Which is why we should be preparing young people to not only be generous and civic-minded, but also to be solutionaries for a just, healthy, and sustainable future. If that sounds pie in the sky, consider Boyan Slat, who as a teenager developed an idea and created a cost-effective plan to clean up the plastic in the Pacific garbage patch and beyond. His idea is now in early testing stages; you can read about in this past week's Sydney Morning Herald and Portland Press Herald.
Not every teen is going to be the next Boyan Slat, but every teen can be educated about real-world issues and be given the tools to be a proficient critical, creative, and systems thinker and collaborator in order to effectively identify and solve real-world challenges. If given such tools, many will go beyond Slat's tremendous work by addressing and transforming the systems that result in so much plastic in the ocean.
Some might argue that it shouldn't be the job of middle and high school students to solve problems that governments and NGOs have yet to address successfully. But that argument misses the great opportunity to educate differently in today's world. It also ignores the responsibility we have as adults to prepare young people for the enormous challenges they will face so that they can thrive in a healthy future of their own devising.

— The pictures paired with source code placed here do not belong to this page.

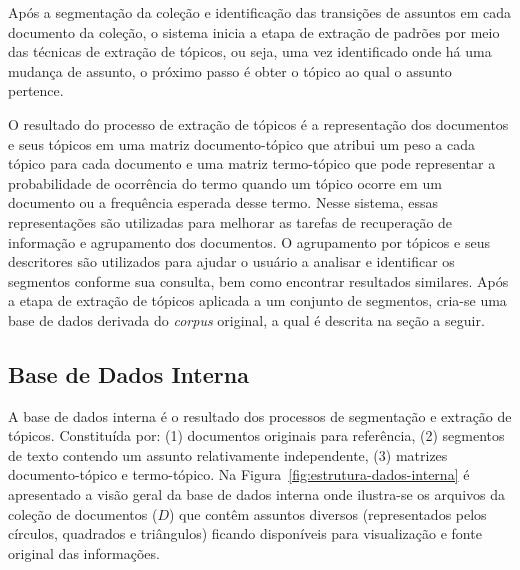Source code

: Após a segmentação da coleção e identificação das transições de assuntos em cada documento da coleção, o sistema inicia a etapa de extração de padrões por meio das técnicas de extração de tópicos, ou seja, uma vez identificado onde há uma mudança de assunto, o próximo passo é obter o tópico ao qual o assunto pertence.

O resultado do processo de extração de tópicos é a representação dos documentos e seus tópicos em uma matriz documento-tópico que atribui um peso a cada tópico para cada documento e uma matriz termo-tópico que pode representar a probabilidade de ocorrência do termo quando um tópico ocorre em um documento ou a frequência esperada desse termo.  
Nesse sistema, essas representações são utilizadas para melhorar as tarefas de recuperação de informação e agrupamento dos documentos. 
O agrupamento por tópicos e seus descritores são utilizados para ajudar o usuário a analisar e identificar os segmentos conforme sua consulta, bem como encontrar resultados similares. 
Após a etapa de extração de tópicos aplicada a um conjunto de segmentos,  cria-se uma base de dados derivada do \textit{corpus} original, a qual é descrita na seção a seguir.








\subsection{Base de Dados Interna}

A base de dados interna é o resultado dos processos de segmentação e extração de tópicos. Constituída por: 
(1) documentos originais para referência, 
(2) segmentos de texto contendo um assunto relativamente independente,
(3) matrizes documento-tópico e termo-tópico.
Na Figura~\ref{fig:estrutura-dados-interna} é apresentado a visão geral da base de dados interna onde ilustra-se os arquivos da coleção de documentos ($D$) que contêm assuntos diversos (representados pelos círculos, quadrados e triângulos) ficando disponíveis para visualização e fonte original das informações.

Using real-world issues and challenges as the cornerstone of education makes learning relevant. Requiring real-world solutions to problems makes learning meaningful, empowering, and truly preparatory for young people's future. Such an approach also makes "community service" not a siloed extracurricular activity, but an integral aspect of education.

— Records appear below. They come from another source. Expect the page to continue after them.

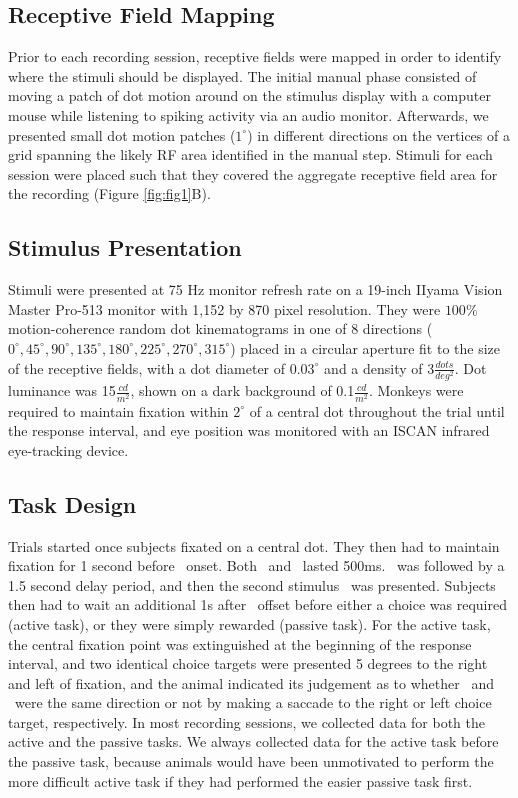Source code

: \subsection*{Receptive Field Mapping}
Prior to each recording session, receptive fields were mapped in order to identify where the stimuli should be displayed. The initial manual phase consisted of moving a patch of dot motion around on the stimulus display with a computer mouse while listening to spiking activity via an audio monitor. Afterwards, we presented small dot motion patches ($1^{\circ}$) in different directions on the vertices of a grid spanning the likely RF area identified in the manual step. Stimuli for each session were placed such that they covered the aggregate receptive field area for the recording (Figure \ref{fig:fig1}B).

\subsection*{Stimulus Presentation}
Stimuli were presented at 75 Hz monitor refresh rate on a 19-inch IIyama Vision Master Pro-513 monitor with 1,152 by 870 pixel resolution. They were $100\%$ motion-coherence random dot kinematograms in one of 8 directions ($0^\circ, 45^\circ, 90^\circ, 135^\circ, 180^\circ, 225^\circ, 270^\circ, 315^\circ$) placed in a circular aperture fit to the size of the receptive fields, with a dot diameter of $0.03^{\circ}$ and a density of 3$\frac{dots}{deg^2}$. Dot luminance was 15$\frac{cd}{m^2}$, shown on a dark background of 0.1$\frac{cd}{m^2}$. Monkeys were required to maintain fixation within $2^{\circ}$ of a central dot throughout the trial until the response interval, and eye position was monitored with an ISCAN infrared eye-tracking device.

\subsection*{Task Design}
Trials started once subjects fixated on a central dot. They then had to maintain fixation for 1 second before \sample\ onset. Both \sample\ and \test\ lasted 500ms. \sample\ was followed by a 1.5 second delay period, and then the second stimulus \test\ was presented. Subjects then had to wait an additional 1s after \test\ offset before either a choice was required (active task), or they were simply rewarded (passive task). For the active task, the central fixation point was extinguished at the beginning of the response interval, and two identical choice targets were presented 5 degrees to the right and left of fixation, and the animal indicated its judgement as to whether \sample\ and \test\ were the same direction or not by making a saccade to the right or left choice target, respectively. In most recording sessions, we collected data for both the active and the passive tasks. We always collected data for the active task before the passive task, because animals would have been unmotivated to perform the more difficult active task if they had performed the easier passive task first.

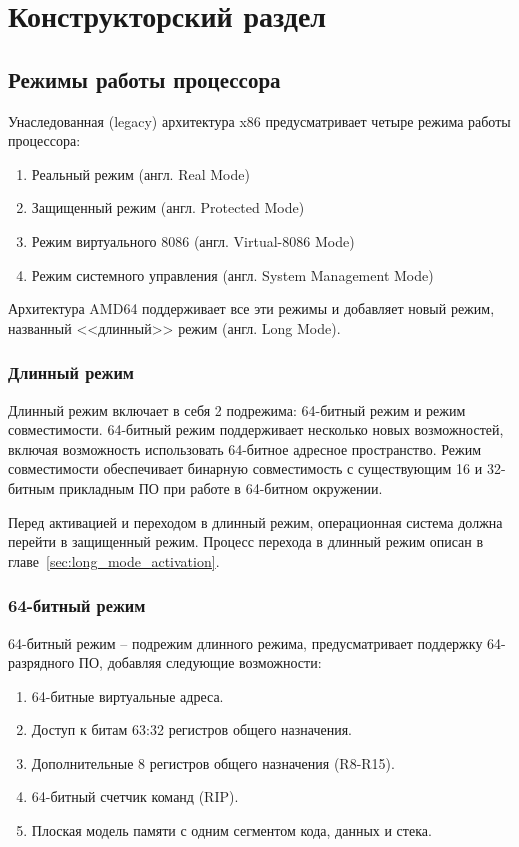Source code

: \chapter{Конструкторский раздел}
\label{cha:design}

\section{Режимы работы процессора}
Унаследованная (legacy) архитектура x86 предусматривает четыре режима работы процессора:
\begin{enumerate}[1.]
	\item Реальный режим (англ. Real Mode)
	\item Защищенный режим (англ. Protected Mode)
	\item Режим виртуального 8086 (англ. Virtual-8086 Mode)
	\item Режим системного управления (англ. System Management Mode)
\end{enumerate}

Архитектура AMD64 поддерживает все эти режимы и добавляет новый режим,
названный <<длинный>> режим (англ. Long Mode).

\subsection{Длинный режим}
Длинный режим включает в себя 2 подрежима: 64-битный режим и режим совместимости.
64-битный режим поддерживает несколько новых возможностей, включая возможность
использовать 64-битное адресное пространство. Режим совместимости обеспечивает
бинарную совместимость с существующим 16 и 32-битным прикладным ПО при работе
в 64-битном окружении.

Перед активацией и переходом в длинный режим, операционная система должна перейти в
защищенный режим. Процесс перехода в длинный режим описан в главе~\ref{sec:long_mode_activation}.

\subsection{64-битный режим}
64-битный режим -- подрежим длинного режима, предусматривает поддержку 64-разрядного
ПО, добавляя следующие возможности:
\begin{enumerate}[1.]
\item 64-битные виртуальные адреса.
\item Доступ к битам 63:32 регистров общего назначения.
\item Дополнительные 8 регистров общего назначения (R8-R15).
\item 64-битный счетчик команд (RIP).
\item Плоская модель памяти с одним сегментом кода, данных и стека.
\end{enumerate}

This spring, young people in nine schools (seven in the U.S. and two in Doha, Qatar), will be participating in a pilot Solutionary Congress Program identifying real-world problems; developing feasible systemic solutions; implementing and evaluating those solutions; and presenting their successes to audiences comprised not only of their school communities, but also social investors, media, and legislators who can further spread and manifest their ideas.
While encouraging our children's generosity and empathy is essential, and while helping them to aid those less fortunate and to do good works in their communities is important, we must make sure that young people have the knowledge, skills, and motivation to root out injustice and destruction and create healthy, just, and peaceful systems that are good for all.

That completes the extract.